I am hoping to get a small group together to spend a month on the trip, to allow for plenty of walks ‘off piste’. Contact me if you are interested.
To give a glimpse, the following is an entry from my journal covering the first few days of my Dempster time in 2007. No photos, hopefully the text speaks…and you can Google Images the Dempster.

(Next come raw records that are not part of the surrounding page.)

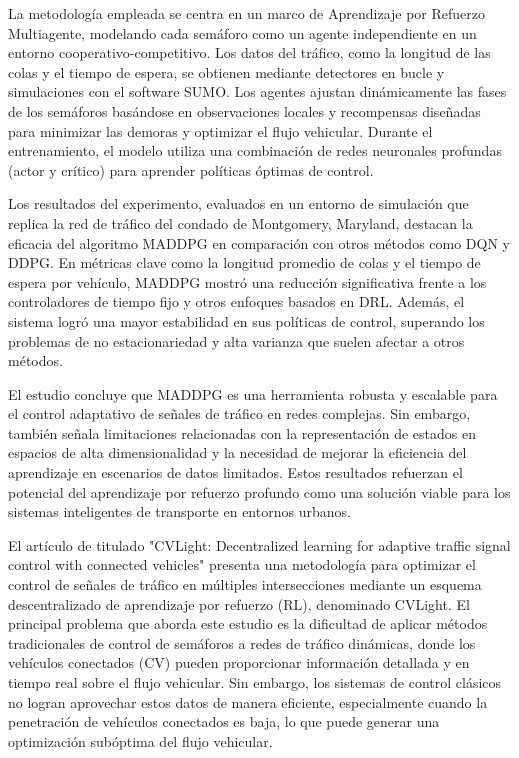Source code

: La metodología empleada se centra en un marco de Aprendizaje por Refuerzo Multiagente, modelando cada semáforo como un agente independiente en un entorno cooperativo-competitivo. Los datos del tráfico, como la longitud de las colas y el tiempo de espera, se obtienen mediante detectores en bucle y simulaciones con el software SUMO. Los agentes ajustan dinámicamente las fases de los semáforos basándose en observaciones locales y recompensas diseñadas para minimizar las demoras y optimizar el flujo vehicular. Durante el entrenamiento, el modelo utiliza una combinación de redes neuronales profundas (actor y crítico) para aprender políticas óptimas de control.

Los resultados del experimento, evaluados en un entorno de simulación que replica la red de tráfico del condado de Montgomery, Maryland, destacan la eficacia del algoritmo MADDPG en comparación con otros métodos como DQN y DDPG. En métricas clave como la longitud promedio de colas y el tiempo de espera por vehículo, MADDPG mostró una reducción significativa frente a los controladores de tiempo fijo y otros enfoques basados en DRL. Además, el sistema logró una mayor estabilidad en sus políticas de control, superando los problemas de no estacionariedad y alta varianza que suelen afectar a otros métodos.

El estudio concluye que MADDPG es una herramienta robusta y escalable para el control adaptativo de señales de tráfico en redes complejas. Sin embargo, también señala limitaciones relacionadas con la representación de estados en espacios de alta dimensionalidad y la necesidad de mejorar la eficiencia del aprendizaje en escenarios de datos limitados. Estos resultados refuerzan el potencial del aprendizaje por refuerzo profundo como una solución viable para los sistemas inteligentes de transporte en entornos urbanos.

El artículo de \cite{Mo2022} titulado "CVLight: Decentralized learning for adaptive traffic signal control with connected vehicles" presenta una metodología para optimizar el control de señales de tráfico en múltiples intersecciones mediante un esquema descentralizado de aprendizaje por refuerzo (RL), denominado CVLight. El principal problema que aborda este estudio es la dificultad de aplicar métodos tradicionales de control de semáforos a redes de tráfico dinámicas, donde los vehículos conectados (CV) pueden proporcionar información detallada y en tiempo real sobre el flujo vehicular. Sin embargo, los sistemas de control clásicos no logran aprovechar estos datos de manera eficiente, especialmente cuando la penetración de vehículos conectados es baja, lo que puede generar una optimización subóptima del flujo vehicular.

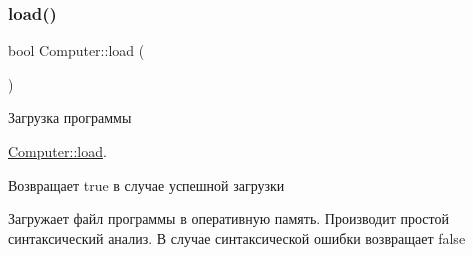 \subsubsection{\texorpdfstring{load()}{load()}}
{\footnotesize\ttfamily bool Computer\+::load (\begin{DoxyParamCaption}{ }\end{DoxyParamCaption})\hspace{0.3cm}{\ttfamily [private]}}



Загрузка программы 

\hyperlink{class_computer_adeb4bbeee2b9c13616dc8c4ef52cbe60}{Computer\+::load}.

\begin{DoxyReturn}{Возвращает}
true в случае успешной загрузки
\end{DoxyReturn}
Загружает файл программы в оперативную память. Производит простой синтаксический анализ. В случае синтаксической ошибки возвращает false 
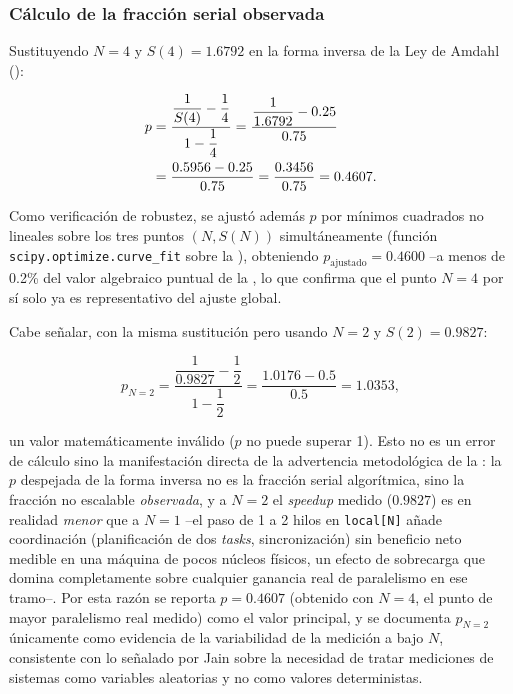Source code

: \documentclass[11pt,a4paper]{article}
\begin{document}
    \subsubsection{Cálculo de la fracción serial observada}

    Sustituyendo $N=4$ y $S(4)=1.6792$ en la forma inversa de la Ley de Amdahl
    ():

    \begin{align}
        p &= \frac{\dfrac{1}{S(4)} - \dfrac{1}{4}}{1 - \dfrac{1}{4}}
        = \frac{\dfrac{1}{1.6792} - 0.25}{0.75} \notag \\
        &= \frac{0.5956 - 0.25}{0.75}
        = \frac{0.3456}{0.75}
        = 0.4607.
        \label{eq:calculo-p}
    \end{align}

    Como verificación de robustez, se ajustó además $p$ por mínimos cuadrados no lineales sobre los
    tres puntos $(N, S(N))$ simultáneamente (función \texttt{scipy.optimize.curve\_fit} sobre la
    ), obteniendo $p_{\text{ajustado}} = 0.4600$ --a menos de 0.2\% del valor
    algebraico puntual de la , lo que confirma que el punto $N=4$ por sí solo ya
    es representativo del ajuste global.

    Cabe señalar, con la misma sustitución pero usando $N=2$ y $S(2)=0.9827$:

    \begin{equation}
        p_{N=2} = \frac{\dfrac{1}{0.9827} - \dfrac{1}{2}}{1 - \dfrac{1}{2}}
        = \frac{1.0176 - 0.5}{0.5}
        = 1.0353,
        \label{eq:calculo-p-n2}
    \end{equation}

    un valor matemáticamente inválido ($p$ no puede superar 1). Esto no es un error de cálculo sino
    la manifestación directa de la advertencia metodológica de la : la
    $p$ despejada de la forma inversa no es la fracción serial algorítmica, sino la fracción no
    escalable \emph{observada}, y a $N=2$ el \emph{speedup} medido ($0.9827$) es en realidad
    \emph{menor} que a $N=1$ --el paso de 1 a 2 hilos en \texttt{local[N]} añade coordinación
    (planificación de dos \emph{tasks}, sincronización) sin beneficio neto medible en una máquina de
    pocos núcleos físicos, un efecto de sobrecarga que domina completamente sobre cualquier ganancia
    real de paralelismo en ese tramo--. Por esta razón se reporta $p=0.4607$ (obtenido con $N=4$,
    el punto de mayor paralelismo real medido) como el valor principal, y se documenta $p_{N=2}$
    únicamente como evidencia de la variabilidad de la medición a bajo $N$, consistente con lo
    señalado por Jain sobre la necesidad de tratar mediciones de sistemas como variables
    aleatorias y no como valores deterministas.
\end{document}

“The music-loving folk at the café had kindly let me recharge my MP3 player, giving me an energising musical accompaniment on the slow drive back to Mayo, Stewart Crossing and a further section of the North Klondike Highway. I tend to keep the player on its (so called) Intelligent Shuffle setting. Sometimes it works out. At the pit-stop junction where the Dempster branches off from the main road to Dawson City I re-fuelled and re-stocked. I drove onto the short section of paved road that crosses the Klondike River. Just as the tarmac gave way to the first of 460 rough miles of gravel the player hit on Bach’s “Mass in B-Minor”. By the time I reached the Tombstone campground it had followed the “Mass in B-Minor” with The Pixies’ “Where Is My Mind”, “Litany to Thunder” by an Estonian choir, and “Hit Me With Your Rhythm Stick” by Ian Dury and the Blockheads. Each seemed curiously appropriate.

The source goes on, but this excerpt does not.